Memcached Creator Dormando wrote two articles early on, warning developers not to store sessions with memcached. The reason he gives in the first article is roughly that if you store the session with Memcached, the user will not be able to log in or be kicked off when the memcached cluster fails (such as a memory overflow) or maintenance (such as upgrading, increasing, or reducing the server). In the second article, he points out that memcached's recycling mechanism may cause users to fall out of line for no reason.
Titas Norkūnas is co-founder of the DevOps consulting service provider Bear Mountain. He recently wrote a further elaboration on the Ruby/rails Community's neglect of the problems identified in the two articles of Dormando. He thinks the root of the problem is that
memcached is a system designed to cache data instead of storing data, so it should not be used to store session。
For Dormando's two articles, he thinks the reasons given in the first article are easy to understand, and people often do not understand the reasons given in the second article. So he elaborated on this reason in detail:
Memcached uses the least recently used (LRU) algorithm to reclaim the cache. But
the LRU algorithm for memcached is executed for each slab class, not for the overall。
This means that if all sessions are roughly the same size, they will be divided into two or three slab classes. All other data of roughly the same size will be placed in the same slab with the session contention storage space. Once the slab is full, even if there is room in the larger slab, the data will be recycled instead of being put into the larger slab ... In a particular slab, the oldest user of the session will be dropped. The user will start to randomly drop the line, and worst of all, you probably won't even notice it until the user starts complaining ...
In addition, Norkūnas mentions that if new data is added to the session, then a larger session may also cause a drop-off problem.
It was proposed to use separate memcached caches for session and other data respectively. However, because Memcached's LRU algorithm is local, that approach not only leads to low memory usage, but also eliminates the risk that users will be randomly dropped due to session recycling.
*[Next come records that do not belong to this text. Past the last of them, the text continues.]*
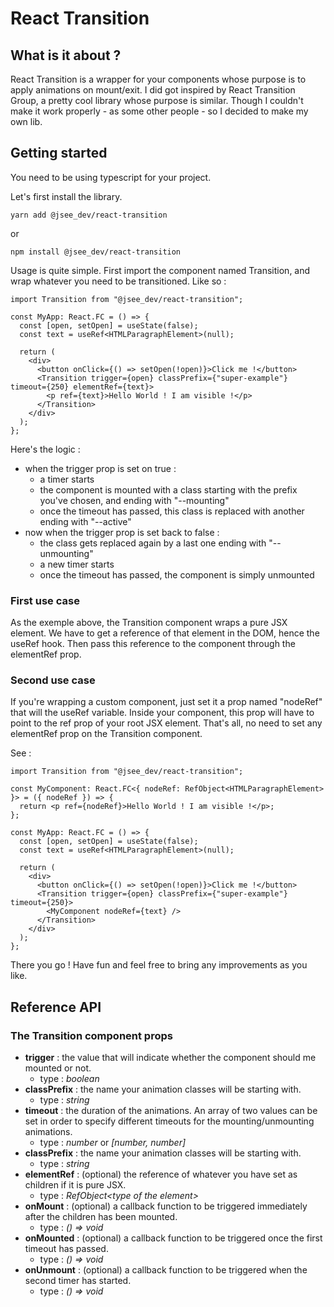 # React Transition

## What is it about ?

React Transition is a wrapper for your components whose purpose is to apply animations on mount/exit.
I did got inspired by React Transition Group, a pretty cool library whose purpose is similar. Though I couldn't make it work properly - as some other people - so I decided to make my own lib.

## Getting started

You need to be using typescript for your project.

Let's first install the library.

```
yarn add @jsee_dev/react-transition
```

or

```
npm install @jsee_dev/react-transition
```

Usage is quite simple. First import the component named Transition, and wrap whatever you need to be transitioned. Like so :

```tsx
import Transition from "@jsee_dev/react-transition";

const MyApp: React.FC = () => {
  const [open, setOpen] = useState(false);
  const text = useRef<HTMLParagraphElement>(null);

  return (
    <div>
      <button onClick={() => setOpen(!open)}>Click me !</button>
      <Transition trigger={open} classPrefix={"super-example"} timeout={250} elementRef={text}>
        <p ref={text}>Hello World ! I am visible !</p>
      </Transition>
    </div>
  );
};
```

Here's the logic :

- when the trigger prop is set on true :
  - a timer starts
  - the component is mounted with a class starting with the prefix you've chosen, and ending with "--mounting"
  - once the timeout has passed, this class is replaced with another ending with "--active"
- now when the trigger prop is set back to false :
  - the class gets replaced again by a last one ending with "--unmounting"
  - a new timer starts
  - once the timeout has passed, the component is simply unmounted

### First use case

As the exemple above, the Transition component wraps a pure JSX element. We have to get a reference of that element in the DOM, hence the useRef hook. Then pass this reference to the component through the elementRef prop.

### Second use case

If you're wrapping a custom component, just set it a prop named "nodeRef" that will the useRef variable. Inside your component, this prop will have to point to the ref prop of your root JSX element. That's all, no need to set any elementRef prop on the Transition component.

See :

```tsx
import Transition from "@jsee_dev/react-transition";

const MyComponent: React.FC<{ nodeRef: RefObject<HTMLParagraphElement> }> = ({ nodeRef }) => {
  return <p ref={nodeRef}>Hello World ! I am visible !</p>;
};

const MyApp: React.FC = () => {
  const [open, setOpen] = useState(false);
  const text = useRef<HTMLParagraphElement>(null);

  return (
    <div>
      <button onClick={() => setOpen(!open)}>Click me !</button>
      <Transition trigger={open} classPrefix={"super-example"} timeout={250}>
        <MyComponent nodeRef={text} />
      </Transition>
    </div>
  );
};
```

There you go ! Have fun and feel free to bring any improvements as you like.

## Reference API

### The Transition component props

- **trigger** : the value that will indicate whether the component should me mounted or not.
  - type : _boolean_
- **classPrefix** : the name your animation classes will be starting with.
  - type : _string_
- **timeout** : the duration of the animations. An array of two values can be set in order to specify different timeouts for the mounting/unmounting animations.
  - type : _number_ or _[number, number]_
- **classPrefix** : the name your animation classes will be starting with.
  - type : _string_
- **elementRef** : (optional) the reference of whatever you have set as children if it is pure JSX.
  - type : _RefObject\<type of the element\>_
- **onMount** : (optional) a callback function to be triggered immediately after the children has been mounted.
  - type : _() => void_
- **onMounted** : (optional) a callback function to be triggered once the first timeout has passed.
  - type : _() => void_
- **onUnmount** : (optional) a callback function to be triggered when the second timer has started.
  - type : _() => void_
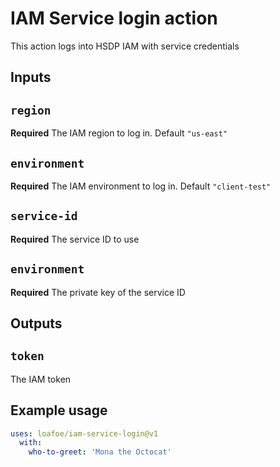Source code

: # IAM Service login action

This action logs into HSDP IAM with service credentials

## Inputs

## `region`

**Required** The IAM region to log in. Default `"us-east"`

## `environment`

**Required** The IAM environment to log in. Default `"client-test"`

## `service-id`

**Required** The service ID to use

## `environment`

**Required** The private key of the service ID

## Outputs

## `token`

The IAM token

## Example usage

```yml
uses: loafoe/iam-service-login@v1
  with:
    who-to-greet: 'Mona the Octocat'
```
If the reader is very interested in using memcached to improve the session reading speed, then you can draw on the Norkūnas proposed Memcached+rdbms (in some cases, NoSQL can) mode:
When the user logs in, the session "set" to memcached, and write to the database;
Add a field to the session to identify when the session was last written to the database;
When each page loads, it takes precedence to read the session from Memcached, followed by reading from the database;
After each load n pages or Y minutes, the session is written to the database again;
Gets the expired session from the database, giving priority to getting the latest data from the memcached.
Reference Source:
Why can't I store a session with memcached?
Http://www.lai18.com/content/431361.html
Why can't I store a session with memcached?